I was wary that Carl Steinbach didn’t published the July Hive User Group meetup‘s agenda until the morning of the meetup. But as it turns out, my concerns were unfounded.

Of course, 2013 is a busy summer in Big Data with a lot of work under way on many fronts including Stinger/Tez/YARN, Impala, and other SQLization efforts.

The July Hive User Group was hosted at LinkedIn’s offices. A big thanks go out to LinkedIn’s AV team who recorded and edited the event. (Catch the recording here.)

LinkedIn’s Mohammad Islam started off the evening with a survey of their data architecture. He tag-teamed with Mark Wagner and Karthik Ramasamy to cover LinkedIn’s usage of Hive. LinkedIn’s data sources is composed of three classes: event data (generated by the user’s interaction with the website), account/profile data (hosted in Oracle) and external data (from partners).

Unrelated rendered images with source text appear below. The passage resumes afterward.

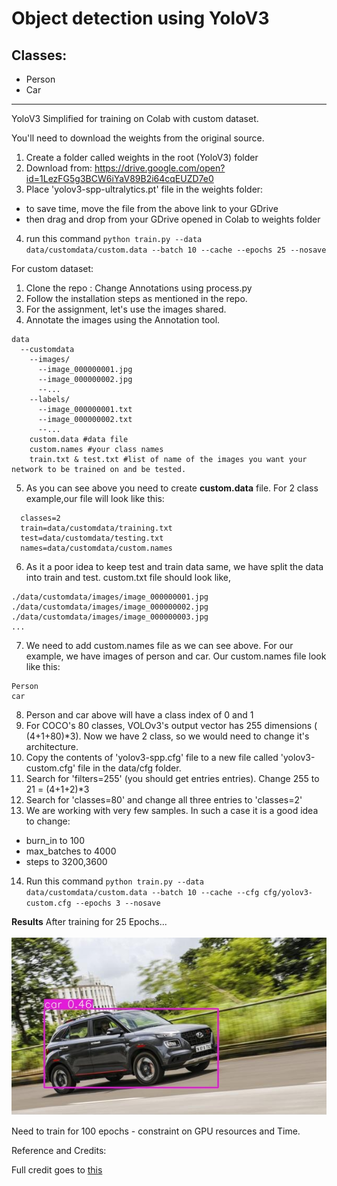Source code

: # Object detection using YoloV3
## Classes:
- Person 
- Car
________
YoloV3 Simplified for training on Colab with custom dataset. 

You'll need to download the weights from the original source. 
1. Create a folder called weights in the root (YoloV3) folder
2. Download from: https://drive.google.com/open?id=1LezFG5g3BCW6iYaV89B2i64cqEUZD7e0
3. Place 'yolov3-spp-ultralytics.pt' file in the weights folder:
  * to save time, move the file from the above link to your GDrive
  * then drag and drop from your GDrive opened in Colab to weights folder
4. run this command
`python train.py --data data/customdata/custom.data --batch 10 --cache --epochs 25 --nosave`

For custom dataset:
1. Clone the repo : Change Annotations using process.py
2. Follow the installation steps as mentioned in the repo. 
3. For the assignment, let's use the images shared.
4. Annotate the images using the Annotation tool. 
```
data
  --customdata
    --images/
      --image_000000001.jpg
      --image_000000002.jpg
      --...
    --labels/
      --image_000000001.txt
      --image_000000002.txt
      --...
    custom.data #data file
    custom.names #your class names
    train.txt & test.txt #list of name of the images you want your network to be trained on and be tested.
```
5. As you can see above you need to create **custom.data** file. For 2 class example,our file will look like this:
```
  classes=2
  train=data/customdata/training.txt
  test=data/customdata/testing.txt 
  names=data/customdata/custom.names
```
6. As it a poor idea to keep test and train data same, we have split the data into train and test. custom.txt file should look like, 
```
./data/customdata/images/image_000000001.jpg
./data/customdata/images/image_000000002.jpg
./data/customdata/images/image_000000003.jpg
...
```
7. We need to add custom.names file as we can see above. For our example, we have images of person and car. Our custom.names file look like this:
```
Person
car
```
8. Person and car above will have a class index of 0 and 1
9. For COCO's 80 classes, VOLOv3's output vector has 255 dimensions ( (4+1+80)*3). Now we have 2 class, so we would need to change it's architecture.
10. Copy the contents of 'yolov3-spp.cfg' file to a new file called 'yolov3-custom.cfg' file in the data/cfg folder. 
11. Search for 'filters=255' (you should get entries entries). Change 255 to 21 = (4+1+2)*3
12. Search for 'classes=80' and change all three entries to 'classes=2'
13. We are working with very few samples. In such a case it is a good idea to change:
  * burn_in to 100
  * max_batches to 4000
  * steps to 3200,3600
14. Run this command `python train.py --data data/customdata/custom.data --batch 10 --cache --cfg cfg/yolov3-custom.cfg --epochs 3 --nosave`

**Results**
After training for 25 Epochs...
<br>
<br> 
![image](https://github.com/PremaKathiresanVasagam/Object_detection_YoloV3/blob/master/output/Output_test_img_1.jpg)

Need to train for 100 epochs - constraint on GPU resources and Time.


Reference and Credits:

Full credit goes to [this](https://github.com/ultralytics/yolov3)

(Speaking of LinkedIn, I note that Monica Rogati most recently joined Jawbone as their first VP of Data. Together with my inconsistent sleep, I joined the quantified self fray with the Jawbone Up. More on this in the future as the data accumulates.)

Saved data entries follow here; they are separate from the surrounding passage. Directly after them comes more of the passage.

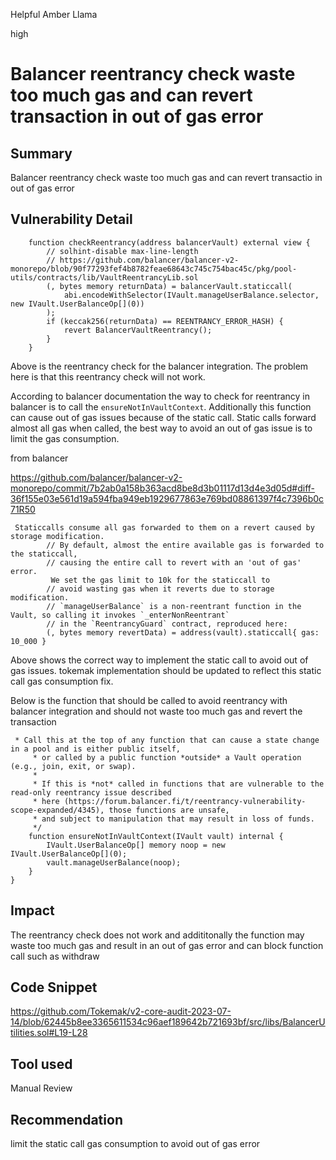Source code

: Helpful Amber Llama

high

# Balancer reentrancy check waste too much gas and can revert transaction in out of gas error
## Summary

Balancer reentrancy check waste too much gas and can revert transactio in out of gas error

## Vulnerability Detail
```solidity
    function checkReentrancy(address balancerVault) external view {
        // solhint-disable max-line-length
        // https://github.com/balancer/balancer-v2-monorepo/blob/90f77293fef4b8782feae68643c745c754bac45c/pkg/pool-utils/contracts/lib/VaultReentrancyLib.sol
        (, bytes memory returnData) = balancerVault.staticcall(
            abi.encodeWithSelector(IVault.manageUserBalance.selector, new IVault.UserBalanceOp[](0))
        );
        if (keccak256(returnData) == REENTRANCY_ERROR_HASH) {
            revert BalancerVaultReentrancy();
        }
    }
```

Above is the reentrancy check for the balancer integration. The problem here is that this reentrancy check will not work. 

According to balancer documentation the way to check for reentrancy in balancer is to call the `ensureNotInVaultContext`. Additionally this function can cause out of gas issues because of the static call. Static calls forward almost all gas when called, the best way to avoid an out of gas issue is to limit the gas consumption.

from balancer

https://github.com/balancer/balancer-v2-monorepo/commit/7b2ab0a158b363acd8be8d3b01117d13d4e3d05d#diff-36f155e03e561d19a594fba949eb1929677863e769bd08861397f4c7396b0c71R50

```solidity
 Staticcalls consume all gas forwarded to them on a revert caused by storage modification.
        // By default, almost the entire available gas is forwarded to the staticcall,
        // causing the entire call to revert with an 'out of gas' error.
		 We set the gas limit to 10k for the staticcall to
        // avoid wasting gas when it reverts due to storage modification.
        // `manageUserBalance` is a non-reentrant function in the Vault, so calling it invokes `_enterNonReentrant`
        // in the `ReentrancyGuard` contract, reproduced here:
		(, bytes memory revertData) = address(vault).staticcall{ gas: 10_000 }
```

Above shows the correct way to implement the static call to avoid out of gas issues. tokemak implementation should be updated to reflect this static call gas consumption fix.

Below is the function that should be called to avoid reentrancy with balancer integration and should not waste too much gas and revert the transaction

```solidity
 * Call this at the top of any function that can cause a state change in a pool and is either public itself,
     * or called by a public function *outside* a Vault operation (e.g., join, exit, or swap).
     *
     * If this is *not* called in functions that are vulnerable to the read-only reentrancy issue described
     * here (https://forum.balancer.fi/t/reentrancy-vulnerability-scope-expanded/4345), those functions are unsafe,
     * and subject to manipulation that may result in loss of funds.
     */
    function ensureNotInVaultContext(IVault vault) internal {
        IVault.UserBalanceOp[] memory noop = new IVault.UserBalanceOp[](0);
        vault.manageUserBalance(noop);
    }
}
```

## Impact

The reentrancy check does not work and addititonally the function may waste too much gas and result in an out of gas error and can block function call such as withdraw

## Code Snippet
https://github.com/Tokemak/v2-core-audit-2023-07-14/blob/62445b8ee3365611534c96aef189642b721693bf/src/libs/BalancerUtilities.sol#L19-L28

## Tool used

Manual Review

## Recommendation

limit the static call gas consumption to avoid out of gas error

Yahoo’s Chris Drome followed up with a session on Yahoo’s usage of HiveServer2. Chris did a comprehensive survey of the challenges he and his team faced to make Yahoo’s various clusters available to both internal and external teams. There are challenges remaining including HIVE-3746 that I had previously shared at the February meetup. I’m looking forward to working that thru with Chris in the coming months.

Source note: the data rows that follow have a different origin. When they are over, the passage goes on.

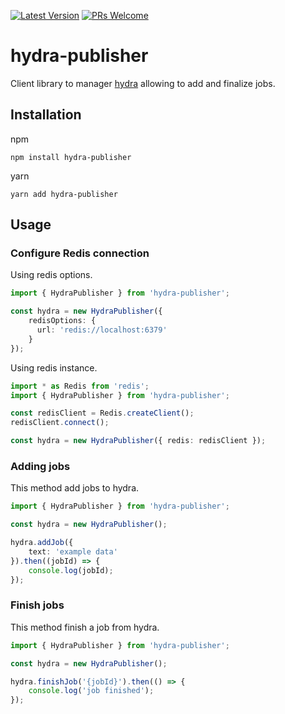[![Latest Version](https://img.shields.io/github/v/release/not-empty/hydra-publisher.svg?style=flat-square)](https://github.com/not-empty/hydra-publisher/releases)
[![PRs Welcome](https://img.shields.io/badge/PRs-welcome-brightgreen.svg?style=flat-square)](http://makeapullrequest.com)

# hydra-publisher

Client library to manager [hydra](https://github.com/not-empty/hydra) allowing to add and finalize jobs.

## Installation

npm

```
npm install hydra-publisher
```

yarn

```
yarn add hydra-publisher
```

## Usage

### Configure Redis connection

Using redis options.

```ts
import { HydraPublisher } from 'hydra-publisher';

const hydra = new HydraPublisher({
    redisOptions: {
      url: 'redis://localhost:6379'
    }
});
```

Using redis instance.

```ts
import * as Redis from 'redis';
import { HydraPublisher } from 'hydra-publisher';

const redisClient = Redis.createClient();
redisClient.connect();

const hydra = new HydraPublisher({ redis: redisClient });
```

### Adding jobs

This method add jobs to hydra.

```ts
import { HydraPublisher } from 'hydra-publisher';

const hydra = new HydraPublisher();

hydra.addJob({
    text: 'example data'
}).then((jobId) => {
    console.log(jobId);
});
```

### Finish jobs

This method finish a job from hydra.

```ts
import { HydraPublisher } from 'hydra-publisher';

const hydra = new HydraPublisher();

hydra.finishJob('{jobId}').then(() => {
    console.log('job finished');
});
```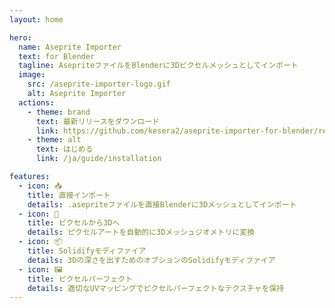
 ```yaml
---
layout: home

hero:
  name: Aseprite Importer
  text: for Blender
  tagline: AsepriteファイルをBlenderに3Dピクセルメッシュとしてインポート
  image:
    src: /aseprite-importer-logo.gif
    alt: Aseprite Importer
  actions:
    - theme: brand
      text: 最新リリースをダウンロード
      link: https://github.com/kesera2/aseprite-importer-for-blender/releases/latest
    - theme: alt
      text: はじめる
      link: /ja/guide/installation

features:
  - icon: 📥
    title: 直接インポート
    details: .asepriteファイルを直接Blenderに3Dメッシュとしてインポート
  - icon: 🎲
    title: ピクセルから3Dへ
    details: ピクセルアートを自動的に3Dメッシュジオメトリに変換
  - icon: 📦
    title: Solidifyモディファイア
    details: 3Dの深さを出すためのオプションのSolidifyモディファイア
  - icon: 🖼️
    title: ピクセルパーフェクト
    details: 適切なUVマッピングでピクセルパーフェクトなテクスチャを保持
---
```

Gunther Hagleitner next provided a retrospective on Hive 0.11 and Tez. Alan Gates and his team have been regularly reporting on the progress of  Stinger since the February Strata:





Carter Shanklin had the best teaser of the evening mainly because his demo of geospatial analytic was sunk by wireless networking problems. But he’s since blogged about it so catch it

Arvind Prabhakar closed off the evening with a hot-off-the-press look into Cloudera’s role-based authorization system, Sentry.


If it isn’t obvious, the SQLization of Hadoop is in earnest and Hive, the grand-daddy of all SQL-on/in-Hadoop efforts is evolving with the times.